The London premiere of Ken Ludwig’s play runs until 2 May

Dear Jack, Dear Louise is a sweet story full of wit and goodness and a sense that everything will be alright in the end.
Jack and Louise have never met: Jack is a doctor in the US army, and Louise is an actress in New York. Interested parties suggest that they might like to make each other’s acquaintance and, given there’s a war going on, they decide the best way to do that is to write to one another. So that’s what they do, from 1942 right up to VE Day in 1945.
The story is entirely epistolary, but while all the action is relayed to – rather than witnessed by – the audience, Preston Nyman, playing Jack, and Eva Feiler, as Louise, create a fizz of intimacy, yearning and yelping when the other doesn’t reply with enough haste, hesitating and double-guessing themselves in their responses.

While Louise and Jack are in vastly different surroundings, the focus is on the letter writing itself, and Robert Innes-Hopkins’s design reflects that: two writing desks dominate the stage, one a military green with a sturdy green typewriter, the other a wooden bureau with paper and theatrical quill to suit its owner. A room divider with numerous dresses strewn over the top gives a glimpse of Louise’s exciting city life, whereas Jack’s khaki backpack lies waiting for a less glamourous calling. Given there are maybe two costume changes for Louise (Jack remains in his khaki greens throughout), Innes-Hopkins does a lot with a little, her costumes evoking both the times and her particular joie de vivre.

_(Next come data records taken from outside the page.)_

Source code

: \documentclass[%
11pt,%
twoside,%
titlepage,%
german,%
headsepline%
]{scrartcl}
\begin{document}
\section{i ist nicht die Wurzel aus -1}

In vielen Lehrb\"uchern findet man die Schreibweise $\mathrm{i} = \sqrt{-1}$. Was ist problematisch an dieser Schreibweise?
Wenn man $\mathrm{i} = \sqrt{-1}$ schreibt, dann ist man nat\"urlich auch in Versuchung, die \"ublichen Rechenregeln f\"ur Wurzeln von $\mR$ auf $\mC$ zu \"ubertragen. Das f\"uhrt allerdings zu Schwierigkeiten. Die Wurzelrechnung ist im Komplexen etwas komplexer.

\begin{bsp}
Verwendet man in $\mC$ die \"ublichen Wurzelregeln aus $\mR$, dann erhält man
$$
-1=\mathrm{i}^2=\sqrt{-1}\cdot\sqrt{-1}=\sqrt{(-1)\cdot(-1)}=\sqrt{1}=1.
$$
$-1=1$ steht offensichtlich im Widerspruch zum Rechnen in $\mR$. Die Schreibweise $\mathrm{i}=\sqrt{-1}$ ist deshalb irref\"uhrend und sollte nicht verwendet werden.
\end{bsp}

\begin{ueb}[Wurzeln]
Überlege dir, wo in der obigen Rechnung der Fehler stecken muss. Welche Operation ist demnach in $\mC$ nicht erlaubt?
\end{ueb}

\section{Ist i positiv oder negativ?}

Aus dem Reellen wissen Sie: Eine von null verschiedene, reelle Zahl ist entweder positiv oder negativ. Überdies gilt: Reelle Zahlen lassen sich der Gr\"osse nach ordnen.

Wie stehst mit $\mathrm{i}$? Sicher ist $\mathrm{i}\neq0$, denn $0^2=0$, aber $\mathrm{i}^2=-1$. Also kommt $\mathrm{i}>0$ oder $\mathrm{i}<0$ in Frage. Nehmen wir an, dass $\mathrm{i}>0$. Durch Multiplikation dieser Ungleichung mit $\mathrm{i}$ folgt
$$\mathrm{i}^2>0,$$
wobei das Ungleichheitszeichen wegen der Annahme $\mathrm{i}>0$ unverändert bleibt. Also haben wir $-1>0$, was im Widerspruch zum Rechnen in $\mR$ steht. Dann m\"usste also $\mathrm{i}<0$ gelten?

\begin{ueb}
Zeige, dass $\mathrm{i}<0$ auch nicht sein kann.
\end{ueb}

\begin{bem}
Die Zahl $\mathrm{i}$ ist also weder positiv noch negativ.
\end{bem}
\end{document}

It’s not avant-garde or breathtakingly original, and the end is given away by the advertised fact that the script is inspired by writer Ken Ludwig’s parents, meaning, of course, that they met at least once. But it’s not a heart-racing tension of will-they-won’t-they that keeps the audience beguiled, but rather a genuinely wholesome sense of goodness prevailing; of people trying to connect when it seems all but impossible.